We’re pretty proud of that.

For the last few weeks we’ve been observing our chickens. From an inital stock of 10 hens and a cockerel we now have a flock of over 40. Some were bred here from our starting birds, some were rehomed from a friend in the village. Last years chicks have slow grown and hit maturity so we have had the first eggs from hens and the cockerels have been starting to find their crowing voices, sparring with each other and mating with the hens. The crowing is fine. I like the noise of cocks growing and we have no neighbours to disturb. But the fighting between themselves is not great and the poor hens were starting to look a bit hunted – every time they sat down they were getting leapt on from behind by one cockerel or another.

So over the last couple of days Ady and I have been watching and picking out the ones we want to keep. The rehomed bantam cock from the village gets to stay – he is father to lots of the young ‘uns and is a nice natured, friendly to people cockerel. He handles Bonnie well and keeps the flock in order. Next on the safe list is a mini- Dave, the original cockerel who died over the winter had a son who looks just like him so he gets to stay.
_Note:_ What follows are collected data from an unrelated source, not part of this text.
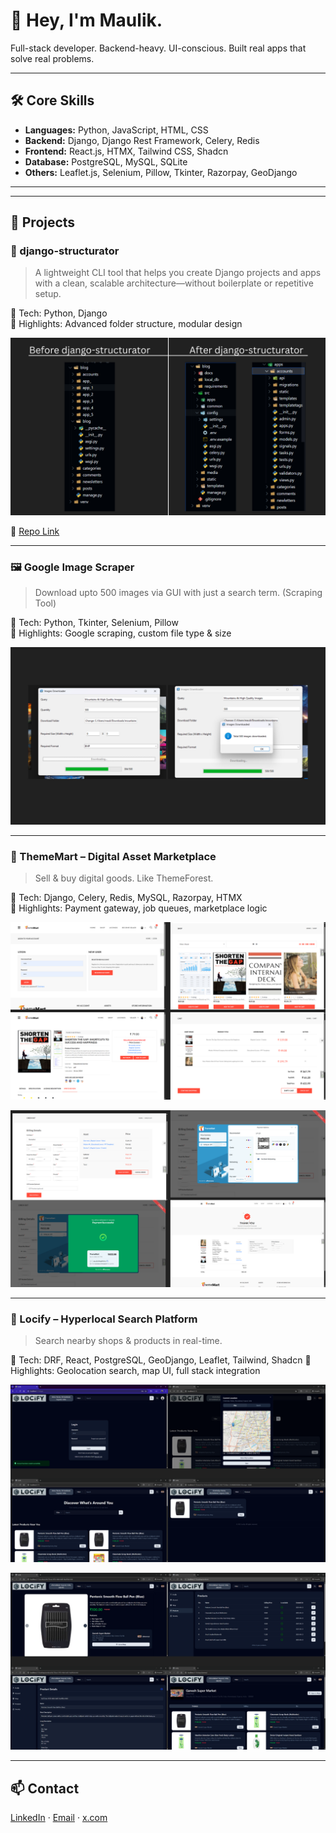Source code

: # 👋 Hey, I'm Maulik.

Full-stack developer. Backend-heavy. UI-conscious. Built real apps that solve real problems.

---

## 🛠️ Core Skills

- **Languages:** Python, JavaScript, HTML, CSS
- **Backend:** Django, Django Rest Framework, Celery, Redis
- **Frontend:** React.js, HTMX, Tailwind CSS, Shadcn
- **Database:** PostgreSQL, MySQL, SQLite
- **Others:** Leaflet.js, Selenium, Pillow, Tkinter, Razorpay, GeoDjango

---

---

## 🚀 Projects

### 🧱 django-structurator  
> A lightweight CLI tool that helps you create Django projects and apps with a clean, scalable architecture—without boilerplate or repetitive setup.

📌 Tech: Python, Django  
🧠 Highlights: Advanced folder structure, modular design

![django-structurator screenshot](./assets/images/django-structurator.png)

🔗 [Repo Link](https://github.com/maulik-0207/django-structurator)

---

### 🖼️ Google Image Scraper  
> Download upto 500 images via GUI with just a search term. (Scraping Tool)

📌 Tech: Python, Tkinter, Selenium, Pillow  
🧠 Highlights: Google scraping, custom file type & size

![image scraper screenshot](./assets/images/images-downloader.png)

<!-- 🔗 [Repo Link](#) -->

---

### 🛒 ThemeMart – Digital Asset Marketplace  
> Sell & buy digital goods. Like ThemeForest.

📌 Tech: Django, Celery, Redis, MySQL, Razorpay, HTMX  
🧠 Highlights: Payment gateway, job queues, marketplace logic

![thememart screenshot 1](./assets/images/thememart_1.png)  

![thememart screenshot 2](./assets/images/thememart_2.png)  

<!-- 🎥 [Watch Demo](path/to/thememart-demo.mp4) -->

<!-- 🔗 [Repo Link](#) -->

---

### 📍 Locify – Hyperlocal Search Platform  
> Search nearby shops & products in real-time.

📌 Tech: DRF, React, PostgreSQL, GeoDjango, Leaflet, Tailwind, Shadcn
🧠 Highlights: Geolocation search, map UI, full stack integration

![locify screenshot](./assets/images/locify_1.png) 

![locify screenshot](./assets/images/locify_2.png) 

<!-- 🎥 [Watch Demo](path/to/locify-demo.mp4) -->

<!-- 🔗 [Repo Link](#) -->

---

## 📫 Contact

[LinkedIn](https://www.linkedin.com/in/maulik0207) · [Email](mailto:maulikminds@gmail.com) · [x.com](https://x.com/Maulik_0207)
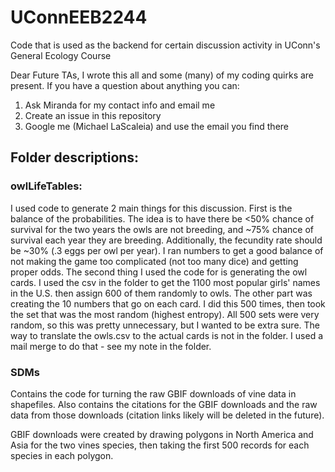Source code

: # UConnEEB2244
Code that is used as the backend for certain discussion activity in UConn's General Ecology Course

Dear Future TAs,
I wrote this all and some (many) of my coding quirks are present. If you have a question about anything you can:
  1. Ask Miranda for my contact info and email me
  2. Create an issue in this repository
  3. Google me (Michael LaScaleia) and use the email you find there

## Folder descriptions:

### owlLifeTables:

I used code to generate 2 main things for this discussion. First is the balance of the probabilities. The idea is to have there be <50% chance of survival for the two years the owls are not breeding, and ~75% chance of survival each year they are breeding. Additionally, the fecundity rate should be ~30% (.3 eggs per owl per year). I ran numbers to get a good balance of not making the game too complicated (not too many dice) and getting proper odds.
The second thing I used the code for is generating the owl cards. I used the csv in the folder to get the 1100 most popular girls' names in the U.S. then assign 600 of them randomly to owls. The other part was creating the 10 numbers that go on each card. I did this 500 times, then took the set that was the most random (highest entropy). All 500 sets were very random, so this was pretty unnecessary, but I wanted to be extra sure.
The way to translate the owls.csv to the actual cards is not in the folder. I used a mail merge to do that - see my note in the folder.

### SDMs 

Contains the code for turning the raw GBIF downloads of vine data in shapefiles. Also contains the citations for the GBIF downloads and the raw data from those downloads (citation links likely will be deleted in the future).

GBIF downloads were created by drawing polygons in North America and Asia for the two vines species, then taking the first 500 records for each species in each polygon.

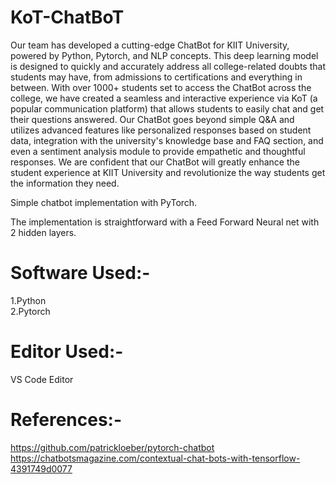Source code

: # KoT-ChatBoT
Our team has developed a cutting-edge ChatBot for KIIT University, powered by Python, Pytorch, and NLP concepts. 
This deep learning model is designed to quickly and accurately address all college-related doubts that students may have, 
from admissions to certifications and everything in between. With over 1000+ students set to access the ChatBot across 
the college, we have created a seamless and interactive experience via KoT (a popular communication platform) 
that allows students to easily chat and get their questions answered. 
Our ChatBot goes beyond simple Q&A and utilizes advanced features like personalized responses based on student data, 
integration with the university's knowledge base and FAQ section, and even a sentiment analysis module to provide 
empathetic and thoughtful responses. We are confident that our ChatBot will greatly enhance the student experience at 
KIIT University and revolutionize the way students get the information they need.<br />

Simple chatbot implementation with PyTorch.<br/>

The implementation is straightforward with a Feed Forward Neural net with 2 hidden layers.
# Software Used:-
  1.Python <br />
  2.Pytorch
# Editor Used:-
  VS Code Editor
# References:-
https://github.com/patrickloeber/pytorch-chatbot
https://chatbotsmagazine.com/contextual-chat-bots-with-tensorflow-4391749d0077




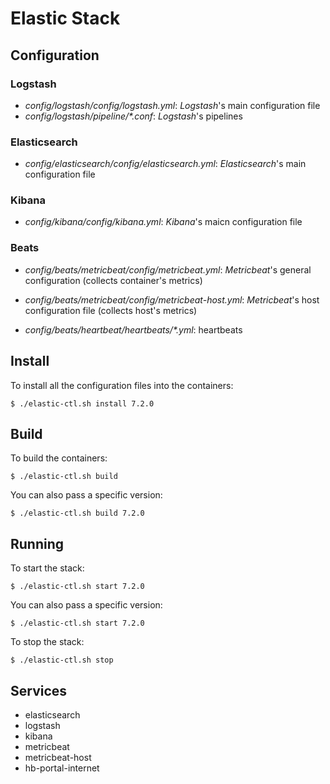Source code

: # Elastic Stack

## Configuration

### Logstash

- _config/logstash/config/logstash.yml_: _Logstash_'s main configuration file
- _config/logstash/pipeline/*.conf_: _Logstash_'s pipelines

### Elasticsearch 

- _config/elasticsearch/config/elasticsearch.yml_: _Elasticsearch_'s main configuration file

### Kibana

- _config/kibana/config/kibana.yml_: _Kibana_'s maicn configuration file

### Beats

- _config/beats/metricbeat/config/metricbeat.yml_: _Metricbeat_'s general configuration (collects container's metrics)
- _config/beats/metricbeat/config/metricbeat-host.yml_: _Metricbeat_'s host configuration file (collects host's metrics)

- _config/beats/heartbeat/heartbeats/*.yml_: heartbeats

## Install

To install all the configuration files into the containers:
 
`$ ./elastic-ctl.sh install 7.2.0`

## Build

To build the containers:

`$ ./elastic-ctl.sh build`

You can also pass a specific version:

`$ ./elastic-ctl.sh build 7.2.0`

## Running

To start the stack:

`$ ./elastic-ctl.sh start 7.2.0`

You can also pass a specific version:

`$ ./elastic-ctl.sh start 7.2.0`

To stop the stack:

`$ ./elastic-ctl.sh stop`

## Services

- elasticsearch
- logstash
- kibana
- metricbeat
- metricbeat-host
- hb-portal-internet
Two of the cocks match hens really nicely – a buff coloured one who has hung out with one of the prettier hens since they were tiny chicks and is always to be found with her still. There is a black and white speckledy boy who has a gaggle of about four matching hens and is very pretty so he gets to stay. There is a brown and black cock who hangs around up near us whenever we are our working on the croft. He can stay. That left eight cocks to kill.

So Ady and I went down and spent time this morning feeding them and doing the deed. We got six of the eight – the two who got away eluded us this time but will be for the pot in the next few weeks. We do the deed with respect, kindness, minimum disruption to all of the rest of the birds. We both plucked, Ady gutted and by lunchtime we had six oven ready birds. Four for the freezer and two for our dinner this evening.

They are small, very lean and browner meat than supermarket birds. The flavour is more gamey than bland and is perfect for curries, casseroles and similar but tonight we just roasted them.

Also high on our list of experiences was seeing various sights – wildlife such as golden eagles, red deer, otters, whales – all of which we see regularly here on Rum. And the Northern Lights – an ambition of mine since I was a girl, now shared by the other three. We came close various times while traveling and often slept with the curtains open in the campervan just in case. I’m signed up to text and email alerts and have stayed up late on several occasions in the hopes of a glimpse. But to no avail. Until tonight that is.

It was the kids bedtime when a text and an email came through from two different friends and Ady glanced at the news website to see the aurora was visible in various parts of the UK so we opened the curtains and sure enough there they were! We all put coats and wellies on over pjs and crowded outside onto the pallets to watch the ripples and dancing lights. The colours were not as vivid as I have seen in photos, pale green and pale pinkish but undeniably the northern lights dancing across the sky above our croft.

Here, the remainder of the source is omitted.